The traditional rule of thumb was always that colder data centers (between 68°F and 70°F) were important to prevent problems with servers overheating. With older servers, that made sense. But with current IT hardware, there’s no need to keep data centers that cold. As the U.S. Department of Energy points out, about 2.2 percent of U.S. energy consumption is related to data centers. For individual companies, raising data center temperatures is a great opportunity to reduce energy costs and significantly increase the number of free cooling hours. Why not free up some energy dollars and spend it on IT hardware and software instead?
Some data center operators are skittish about raising temperatures because they fear increased hardware failures and less time to react during a cooling system failure. While these are valid concerns, we’ve learned much over the last few years. A 2012 research paper from the University of Toronto suggests that there is less correlation between hardware failures and temperature than is often believed. However, they did find that temperature variations have a higher correlation with failures. So maybe we should be focusing more on keeping temperatures steady, not lower. Many people think that this rests squarely on the shoulders of the cooling units, but they only remove the heat. The more predictable way to keep temperatures steady across all equipment is to contain either the hot or cold aisles. If you do this, you don’t need to worry about temperature variations, otherwise known as “hot spots”. But doesn’t containment decrease my thermal ride-through? Some people believe that containment actually decreases your thermal ride-through during a cooling outage but a 2011 study found the opposite is true.

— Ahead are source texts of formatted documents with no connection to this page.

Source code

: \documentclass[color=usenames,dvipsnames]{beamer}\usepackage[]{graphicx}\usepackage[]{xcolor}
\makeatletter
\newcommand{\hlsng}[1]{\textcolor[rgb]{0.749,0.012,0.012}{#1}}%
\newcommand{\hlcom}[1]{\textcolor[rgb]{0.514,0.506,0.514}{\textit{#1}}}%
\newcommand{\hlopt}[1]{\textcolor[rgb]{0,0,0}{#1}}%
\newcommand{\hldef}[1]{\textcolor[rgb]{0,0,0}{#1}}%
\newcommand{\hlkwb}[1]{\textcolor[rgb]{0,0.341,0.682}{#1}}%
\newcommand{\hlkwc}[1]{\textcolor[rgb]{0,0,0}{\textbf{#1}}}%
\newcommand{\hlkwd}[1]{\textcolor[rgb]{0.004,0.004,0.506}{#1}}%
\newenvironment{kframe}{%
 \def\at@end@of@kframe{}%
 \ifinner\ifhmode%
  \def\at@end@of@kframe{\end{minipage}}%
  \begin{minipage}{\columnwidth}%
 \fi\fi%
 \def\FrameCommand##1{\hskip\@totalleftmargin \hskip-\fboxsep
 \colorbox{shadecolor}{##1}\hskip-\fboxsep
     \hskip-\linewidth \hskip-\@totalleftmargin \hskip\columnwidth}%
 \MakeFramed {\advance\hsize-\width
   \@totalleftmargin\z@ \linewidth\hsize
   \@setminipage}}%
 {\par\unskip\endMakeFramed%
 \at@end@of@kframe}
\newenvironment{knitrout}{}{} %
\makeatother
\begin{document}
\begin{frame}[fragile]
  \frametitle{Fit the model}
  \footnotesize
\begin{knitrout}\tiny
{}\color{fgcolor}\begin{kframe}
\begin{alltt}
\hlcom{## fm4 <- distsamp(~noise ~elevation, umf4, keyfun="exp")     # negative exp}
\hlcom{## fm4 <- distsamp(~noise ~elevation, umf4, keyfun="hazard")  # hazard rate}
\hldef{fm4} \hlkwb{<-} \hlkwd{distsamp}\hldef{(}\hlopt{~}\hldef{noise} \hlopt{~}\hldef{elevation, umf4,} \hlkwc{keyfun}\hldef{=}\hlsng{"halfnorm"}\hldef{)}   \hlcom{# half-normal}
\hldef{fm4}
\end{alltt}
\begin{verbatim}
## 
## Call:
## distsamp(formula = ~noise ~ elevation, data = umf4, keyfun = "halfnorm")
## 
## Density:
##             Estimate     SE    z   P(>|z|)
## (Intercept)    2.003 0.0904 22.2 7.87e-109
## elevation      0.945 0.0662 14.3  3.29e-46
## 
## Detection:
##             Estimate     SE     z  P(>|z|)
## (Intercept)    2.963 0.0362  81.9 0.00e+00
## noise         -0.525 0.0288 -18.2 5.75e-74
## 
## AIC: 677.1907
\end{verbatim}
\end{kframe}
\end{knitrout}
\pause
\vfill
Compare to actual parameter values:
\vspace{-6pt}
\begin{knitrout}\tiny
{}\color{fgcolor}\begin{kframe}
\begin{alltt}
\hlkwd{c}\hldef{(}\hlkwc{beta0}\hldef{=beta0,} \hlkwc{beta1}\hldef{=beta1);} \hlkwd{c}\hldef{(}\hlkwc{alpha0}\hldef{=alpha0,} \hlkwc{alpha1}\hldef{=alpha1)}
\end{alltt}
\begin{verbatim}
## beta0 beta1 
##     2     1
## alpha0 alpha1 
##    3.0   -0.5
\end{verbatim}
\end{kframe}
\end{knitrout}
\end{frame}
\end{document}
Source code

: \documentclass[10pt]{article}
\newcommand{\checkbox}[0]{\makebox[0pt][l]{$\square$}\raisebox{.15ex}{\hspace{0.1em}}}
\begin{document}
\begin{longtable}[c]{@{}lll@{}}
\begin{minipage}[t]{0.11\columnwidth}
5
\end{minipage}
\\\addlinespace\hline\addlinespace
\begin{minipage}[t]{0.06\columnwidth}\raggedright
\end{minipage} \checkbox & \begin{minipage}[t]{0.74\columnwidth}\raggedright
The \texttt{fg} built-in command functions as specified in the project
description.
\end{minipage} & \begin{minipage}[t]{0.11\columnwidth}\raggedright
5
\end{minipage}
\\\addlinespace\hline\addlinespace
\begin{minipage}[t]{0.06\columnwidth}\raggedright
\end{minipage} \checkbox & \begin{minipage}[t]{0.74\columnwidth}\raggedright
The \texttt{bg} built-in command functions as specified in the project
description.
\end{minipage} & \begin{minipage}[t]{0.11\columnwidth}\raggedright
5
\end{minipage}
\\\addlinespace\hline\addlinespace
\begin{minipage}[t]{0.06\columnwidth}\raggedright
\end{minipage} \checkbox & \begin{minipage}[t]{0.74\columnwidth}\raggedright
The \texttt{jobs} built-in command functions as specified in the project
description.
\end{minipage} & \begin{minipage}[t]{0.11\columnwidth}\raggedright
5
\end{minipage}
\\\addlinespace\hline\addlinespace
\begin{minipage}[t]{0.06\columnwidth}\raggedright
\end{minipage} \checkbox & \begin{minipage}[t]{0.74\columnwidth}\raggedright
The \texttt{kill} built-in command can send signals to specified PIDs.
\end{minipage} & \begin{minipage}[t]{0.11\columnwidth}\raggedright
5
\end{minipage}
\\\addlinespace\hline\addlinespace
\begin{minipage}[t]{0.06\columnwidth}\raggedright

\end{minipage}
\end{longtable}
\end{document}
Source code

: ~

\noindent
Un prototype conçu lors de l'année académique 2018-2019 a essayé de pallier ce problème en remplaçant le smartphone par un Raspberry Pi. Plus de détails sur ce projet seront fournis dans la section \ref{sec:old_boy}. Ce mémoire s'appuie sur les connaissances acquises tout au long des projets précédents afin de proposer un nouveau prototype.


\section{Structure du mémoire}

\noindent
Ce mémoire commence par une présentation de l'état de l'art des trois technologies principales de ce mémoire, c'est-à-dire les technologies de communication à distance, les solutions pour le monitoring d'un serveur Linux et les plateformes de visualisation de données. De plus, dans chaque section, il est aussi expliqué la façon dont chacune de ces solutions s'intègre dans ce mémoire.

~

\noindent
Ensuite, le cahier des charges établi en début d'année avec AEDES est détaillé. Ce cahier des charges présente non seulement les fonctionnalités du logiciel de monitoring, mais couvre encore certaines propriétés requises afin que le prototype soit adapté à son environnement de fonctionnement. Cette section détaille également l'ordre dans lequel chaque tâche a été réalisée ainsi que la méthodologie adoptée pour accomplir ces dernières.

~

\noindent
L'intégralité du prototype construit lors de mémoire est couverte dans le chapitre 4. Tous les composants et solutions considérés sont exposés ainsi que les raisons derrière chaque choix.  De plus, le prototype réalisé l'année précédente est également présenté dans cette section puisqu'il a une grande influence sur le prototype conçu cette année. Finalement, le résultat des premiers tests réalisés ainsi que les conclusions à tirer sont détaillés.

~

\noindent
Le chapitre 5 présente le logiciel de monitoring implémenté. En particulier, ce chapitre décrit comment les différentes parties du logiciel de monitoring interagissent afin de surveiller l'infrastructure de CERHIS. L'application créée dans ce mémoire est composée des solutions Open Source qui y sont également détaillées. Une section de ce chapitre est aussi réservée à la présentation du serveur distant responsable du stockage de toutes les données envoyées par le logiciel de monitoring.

ASHRAE’s 2011 thermal guidelines say that recommended data center temperatures can range from 64.4°F to 80.6°F and can apply to older, legacy equipment if the increased temperatures are implemented slowly. If you want to approach the 80.6°F temperature but feel you need some “ride-through” reassurance, there are strategies that allow for this. Overall the entire data center industry has come a long way in terms of reliability and energy efficiency and there’s far fewer issues standing in the way of increasing cooling supply temperatures.